SAI landing here does not seem to be just a geographical anomaly. The developments around SAI acquiring the facility suggest the course is more likely to allow an influential group of bureaucrats, senior police officers and businessmen to enjoy a leisurely game than provide top-level training to serious young talent.
Sample these developments: Since SAI took over the course and set up the SAI Trivandrum Golf Club on October 16 — it was registered on December 26 — none of the original Trivandrum Golf Club (TGC) members has paid a rupee for using the facilities. Instead, the rechristened SAI Golf Club is dipping into public money to renovate the heritage club house (Rs 40 lakh). It also spends around Rs 2.5 lakh per month to maintain the course, pay salaries and meet day-to-day expenditure.
EX-SAI BOSS IN FOCUS
The controversial decision to take over the Trivandrum Golf Course was made last year by the then SAI DG, Jiji Thomson. The Kerala cadre IAS officer has since taken over as the state chief secretary. He is also president of the SAI Golf Club although a new DG has taken over. Thomson initiated the move for SAI to take the 25.38-acre property on a 33-year lease.
The facility was with the state revenue department (see box Steeped in History). As per the MoU signed between SAI and the Kerala government in July last year, all TGC members would be transferred to the new club.
TGC members comprise 25 IAS officers, 15 IPS officers, 24 retired bureaucrats and police officers, and 25 retired defence personnel and businessmen. They have used the facility for free over the last five-and-half months with no push to collect subscription from them.

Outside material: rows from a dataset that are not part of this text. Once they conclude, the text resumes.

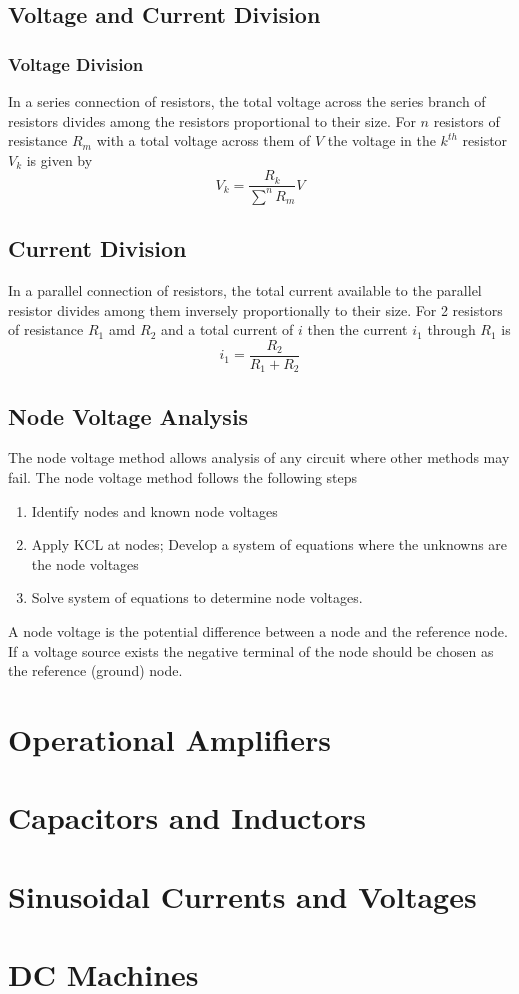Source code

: \documentclass[14pt]{article}
\begin{document}
    \subsection{Voltage and Current Division}
    \subsubsection{Voltage Division}
    In a series connection of resistors, the total voltage across the
    series branch of resistors divides among the resistors proportional
    to their size. For $n$ resistors of resistance $R_m$ with a total
    voltage across them of $V$ the voltage in the $k^{th}$ resistor
    $V_k$ is given by
    $$V_k=\frac{R_k}{\sum\limits^nR_m}V$$
    \subsection{Current Division}
    In a parallel connection of resistors, the total current available
    to the parallel resistor divides among them inversely proportionally
    to their size. For 2 resistors of resistance $R_1$ amd $R_2$ and a
    total current of $i$ then the current $i_1$ through $R_1$ is
    $$i_1=\frac{R_2}{R_1+R_2}$$
    \subsection{Node Voltage Analysis}
    The node voltage method allows analysis of any circuit where other
    methods may fail. The node voltage method follows the following
    steps
    \begin{enumerate}
        \item Identify nodes and known node voltages
        \item Apply KCL at nodes; Develop a system of equations where
        the unknowns are the node voltages
        \item Solve system of equations to determine node voltages.
    \end{enumerate}
    A node voltage is the potential difference between a node and the
    reference node. If a voltage source exists the negative terminal of
    the node should be chosen as the reference (ground) node. 
    \section{Operational Amplifiers}
    \section{Capacitors and Inductors}
    \section{Sinusoidal Currents and Voltages}
    \section{DC Machines}  
\end{document}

The club has fixed an annual membership fee of Rs 5,000 with higher fees for corporate and other members, from the financial year starting Wednesday. But there’s no mention of subscription (from October 16 to March 31).

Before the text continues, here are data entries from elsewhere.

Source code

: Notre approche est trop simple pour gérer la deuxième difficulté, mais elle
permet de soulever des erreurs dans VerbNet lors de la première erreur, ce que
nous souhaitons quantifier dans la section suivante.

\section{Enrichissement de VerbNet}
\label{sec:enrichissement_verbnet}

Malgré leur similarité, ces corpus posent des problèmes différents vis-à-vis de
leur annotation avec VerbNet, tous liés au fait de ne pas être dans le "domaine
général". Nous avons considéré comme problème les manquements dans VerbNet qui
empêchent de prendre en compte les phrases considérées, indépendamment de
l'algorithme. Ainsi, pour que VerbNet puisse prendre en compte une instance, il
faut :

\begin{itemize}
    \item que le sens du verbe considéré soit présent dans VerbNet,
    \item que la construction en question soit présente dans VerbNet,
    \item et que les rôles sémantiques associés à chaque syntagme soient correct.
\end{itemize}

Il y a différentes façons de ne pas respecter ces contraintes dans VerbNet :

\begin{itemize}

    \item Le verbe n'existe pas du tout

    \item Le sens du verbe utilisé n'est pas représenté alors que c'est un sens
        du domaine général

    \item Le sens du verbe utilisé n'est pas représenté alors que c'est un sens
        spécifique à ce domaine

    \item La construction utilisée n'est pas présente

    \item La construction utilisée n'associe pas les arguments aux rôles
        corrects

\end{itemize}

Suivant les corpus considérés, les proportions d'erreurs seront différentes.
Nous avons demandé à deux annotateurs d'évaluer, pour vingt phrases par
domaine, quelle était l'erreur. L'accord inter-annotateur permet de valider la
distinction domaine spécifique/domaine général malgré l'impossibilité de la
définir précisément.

SAI has also inherited other issues. The original TGC members will decide in the AGM, which normally takes place in July, whether or not to accept the new fees.
The SAI Golf Club has taken a ‘temporary loan’ of Rs 15 lakh from the academics wing of SAI’s Lakshmibai National College of Physical Education, Thiruvananthapuram for various expenses. All this while TGC had fixed deposits worth Rs 55 lakh with over Rs 13 lakh in the members’ control account. This money could easily have been accessed as TGC secretary, SN Raghuchandran, was also given that post in the SAI club by Thomson.

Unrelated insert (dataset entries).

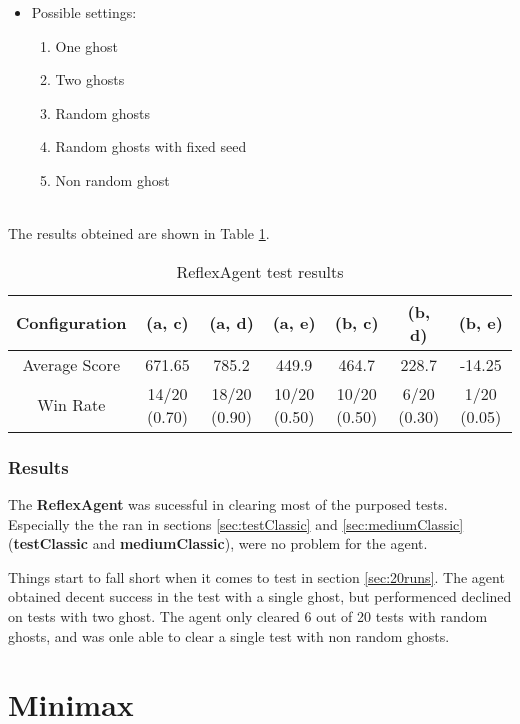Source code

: \documentclass{article}
\begin{document}
\begin{itemize}
  \item Possible settings:
  \begin{enumerate}[label=(\alph*)]
    \item One ghost
    \item Two ghosts
    \item Random ghosts
    \item Random ghosts with fixed seed
    \item Non random ghost
  \end{enumerate}
\end{itemize}

~\\
The results obteined are shown in Table \ref{tab:reflexagent}.

\begin{table}[!ht]
  \begin{center}
  \begin{tabular}{||c||c|c|c|c|c|c||}
  \hline
  Configuration & (a, c) & (a, d) & (a, e) & (b, c) & (b, d) & (b, e) \\
  \hline\hline
  Average Score & 671.65 & 785.2 & 449.9 & 464.7 & 228.7 & -14.25 \\
  \hline\hline
  Win Rate & 14/20 (0.70) & 18/20 (0.90) & 10/20 (0.50) & 10/20 (0.50) & 6/20 (0.30) & 1/20 (0.05) \\
  \hline
  \end{tabular}
  \caption{ReflexAgent test results}
  \label{tab:reflexagent}
  \end{center}
\end{table}

\subsubsection{Results}
The \textbf{ReflexAgent} was sucessful in clearing most of the purposed tests. Especially the the ran in sections \ref{sec:testClassic} and \ref{sec:mediumClassic} (\textbf{testClassic} and \textbf{mediumClassic}), were no problem for the agent.

Things start to fall short when it comes to test in section \ref{sec:20runs}. The agent obtained decent success in the test with a single ghost, but performenced declined on tests with two ghost. The agent only cleared 6 out of 20 tests with random ghosts, and was onle able to clear a single test with non random ghosts.

\hfill\break
\pagebreak
\section{Minimax}
\end{document}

SAI’s decision to set up a national academy here defies logic. It has selected 18 freshers from the region under the day-boarding scheme. It could easily have opted for Bangalore as the SAI Southern Regional Centre already has a golf course, not to mention that Bangalore is a golf hub with India’s top golfer, Anirban Lahiri, hailing from there.
SAI DG, Injeti Srinivas, though didn’t see any issue. “As golf is a medal sport in the Rio Olympics, it has become a priority for SAI. Keeping this in view, SAI has taken over the TGC for setting up a National Golf Academy,” he told HT.On issues related to the SAI Golf Club, he said, "There is also a historic angle associated with the course as it is one of the oldest in the country. SAI has got it for a lease of just Rs 1 per acre per year. It’s going to be a self-sustained project; if there are some problems they can be sorted out in consultation with the state government."